- _AIM OF THE TASK_
Please return the whole listing word for word.

_____

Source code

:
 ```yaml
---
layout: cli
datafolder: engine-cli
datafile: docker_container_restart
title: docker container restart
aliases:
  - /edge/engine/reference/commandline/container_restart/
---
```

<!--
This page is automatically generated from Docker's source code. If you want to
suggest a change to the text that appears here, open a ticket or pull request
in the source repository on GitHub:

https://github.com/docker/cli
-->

_____

- _RESULT_
Source code

:
 ```yaml
---
layout: cli
datafolder: engine-cli
datafile: docker_container_restart
title: docker container restart
aliases:
  - /edge/engine/reference/commandline/container_restart/
---
```

<!--
This page is automatically generated from Docker's source code. If you want to
suggest a change to the text that appears here, open a ticket or pull request
in the source repository on GitHub:

https://github.com/docker/cli
-->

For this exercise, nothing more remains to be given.